Eine Maus in einer Box in einem Labor.

Arzneimittelforschung Wie man Versuchstiere durch Miniorgane ersetzen kann

Stand: 24.04.2024 06:22 Uhr

Anlässlich des Welttags der Versuchstiere fordern Tierschützer erneut, Pharmazeutika nicht an Lebewesen zu testen. Es gäbe Alternativen, die Tierversuche ersetzen könnten - etwa die Organ-on-a-Chip-Technik.

Von Frank Wittig, SWR

Im Jahr 1979 wurde der 24. April erstmals zum Welttag der Versuchstiere erklärt. Seitdem wird zu diesem Datum gegen Tierversuche demonstriert, die vor allem bei der Entwicklung von Pharmazeutika und Kosmetika auch in Deutschland millionenfach durchgeführt werden.

Tierschützer weisen auf ethische Bedenken und die oft mangelhafte Übertragbarkeit von Daten aus Tierversuchen auf den Menschen hin. Außerdem erklären sie, es gäbe längst alternative Testmethoden - vor allem Organ-on-a-Chip-Systeme - mit denen Tierversuche ersetzt werden können. Ist die Technik tatsächlich schon so weit?

Organ-on-a-Chip

Die Organ-on-a-Chip-Technik (OoC) ist eine Art hochentwickelter Urenkel der Zellkultur, die schon seit Jahrzehnten in der Arzneimittelforschung verwendet wird. Zellkulturen bestanden zunächst nur aus einem Zelltyp, der in einem Nährmedium kultiviert wurde. So ließ sich etwa an einer Kultur aus Nervenzellen untersuchen, ob ein Kandidat für ein Arzneimittel nervenschädigend ist.

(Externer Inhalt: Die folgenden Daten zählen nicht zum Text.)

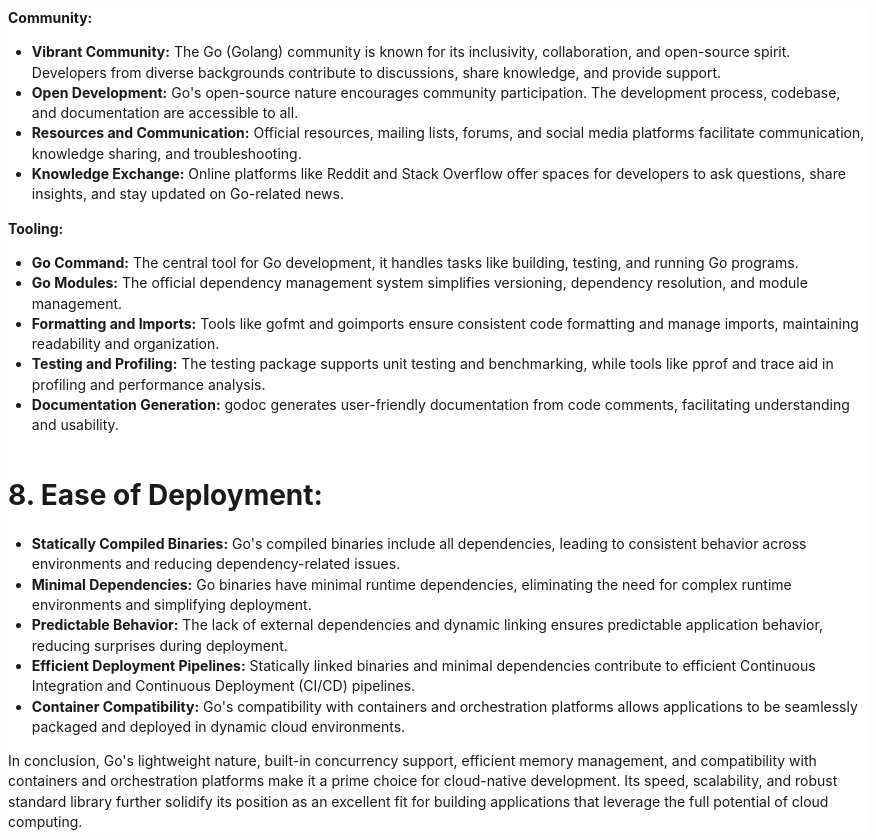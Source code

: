 **Community:**

- **Vibrant Community:** The Go (Golang) community is known for its inclusivity, collaboration, and open-source spirit. Developers from diverse backgrounds contribute to discussions, share knowledge, and provide support.
- **Open Development:** Go's open-source nature encourages community participation. The development process, codebase, and documentation are accessible to all.
- **Resources and Communication:** Official resources, mailing lists, forums, and social media platforms facilitate communication, knowledge sharing, and troubleshooting.
- **Knowledge Exchange:** Online platforms like Reddit and Stack Overflow offer spaces for developers to ask questions, share insights, and stay updated on Go-related news.

**Tooling:**

- **Go Command:** The central tool for Go development, it handles tasks like building, testing, and running Go programs.
- **Go Modules:** The official dependency management system simplifies versioning, dependency resolution, and module management.
- **Formatting and Imports:** Tools like gofmt and goimports ensure consistent code formatting and manage imports, maintaining readability and organization.
- **Testing and Profiling:** The testing package supports unit testing and benchmarking, while tools like pprof and trace aid in profiling and performance analysis.
- **Documentation Generation:** godoc generates user-friendly documentation from code comments, facilitating understanding and usability.

# 8. **Ease of Deployment:**

- **Statically Compiled Binaries:** Go's compiled binaries include all dependencies, leading to consistent behavior across environments and reducing dependency-related issues.
- **Minimal Dependencies:** Go binaries have minimal runtime dependencies, eliminating the need for complex runtime environments and simplifying deployment.
- **Predictable Behavior:** The lack of external dependencies and dynamic linking ensures predictable application behavior, reducing surprises during deployment.
- **Efficient Deployment Pipelines:** Statically linked binaries and minimal dependencies contribute to efficient Continuous Integration and Continuous Deployment (CI/CD) pipelines.
- **Container Compatibility:** Go's compatibility with containers and orchestration platforms allows applications to be seamlessly packaged and deployed in dynamic cloud environments.

In conclusion, Go's lightweight nature, built-in concurrency support, efficient memory management, and compatibility with containers and orchestration platforms make it a prime choice for cloud-native development. Its speed, scalability, and robust standard library further solidify its position as an excellent fit for building applications that leverage the full potential of cloud computing.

Doch die Aussagekraft solcher Tests ist sehr begrenzt. Die Organ-on-a-Chip-Technologie ermöglicht eine bessere Abbildung der biologischen Prozesse, die sich im menschlichen Körper abspielen.

Miniorgane aus Stammzellen

Dazu werden in der Regel Stammzellen bestimmter Gewebetypen - etwa aus der Leber - in einem mikrofluidischen Zellkultursystem angesiedelt. Mikrofluidisch bedeutet: Feinste Kanäle stellen sicher, dass das Gewebe mit Flüssigkeit und Nährstoffen versorgt wird und dass biochemische Signale innerhalb des Zellverbandes übermittelt werden können. Aus den Stammzellen entwickeln sich verschiedene Zelllinien.

Ein differenziertes Gewebe entsteht, das einem Organ physiologisch sehr viel näherkommt als eine einzelne Zelllinie. Der Mikrochip, auf dem die Miniorgane aufgebaut sind, ermöglicht es, biochemische und bioelektrische Prozesse in den Miniorganen auszulesen und liefert so Erkenntnisse über Wirkung und Verträglichkeit der getesteten Arzneimittel.

Multiorgan-on-a-Chip

Auf der Basis dieser Technik wurden bisher unter anderem Gewebe aus Gehirn, Darm, Lunge, Herz, Niere und Prostata kultiviert. OoC können auch miteinander kombiniert werden. Die Forschenden sprechen dann von einem Multiorgan-on-a-Chip-System (MOoC).

Besonders vielversprechend ist die Kombination eines OoC des Gewebes, auf das ein Medikament abzielt, mit einem OoC der Leber. So kann die Wirksamkeit im Zielgewebe studiert und gleichzeitig getestet werden, wie das Entgiftungsorgan Leber mit dem Medikament umgeht.

Bei aller Euphorie, die in Bezug auf die Leistungsfähigkeit dieser OoC verbreitet wird, muss berücksichtigt werden: Die Technik ist sehr jung und steckt im Prinzip noch in den Kinderschuhen. Die nächsten Jahre müssen zeigen, wie zuverlässig diese Strategie ist und wieviel Entwicklungspotenzial sie beinhaltet.

Viele Tierversuche können mittelfristig ersetzt werden

Um alle Wechselwirkungen von Medikamenten im Körper zu studieren, müssten theoretisch alle 21 Organe auf Chips abgebildet und miteinander verbunden werden. Die größte bisher (2024) erreichte Zahl liegt bei zehn OoC. Diese MOoC stellen ein platzsparendes und günstiges Instrument für medizinische Forschung und Arzneimittelentwicklung dar. Doch auch damit lässt sich die Komplexität eines kompletten Lebewesens nicht abbilden.

Bei allen Schwächen, die Tiermodelle haben: Auf absehbare Zeit sind sie aus der Arzneimittelforschung nicht wegzudenken. Optimistische Schätzungen gehen aber davon aus, dass mittelfristig bis zu 80 Prozent der Tierversuche auf diesem Gebiet von den Organ-on-a-Chip-Systemen ersetzt werden könnten.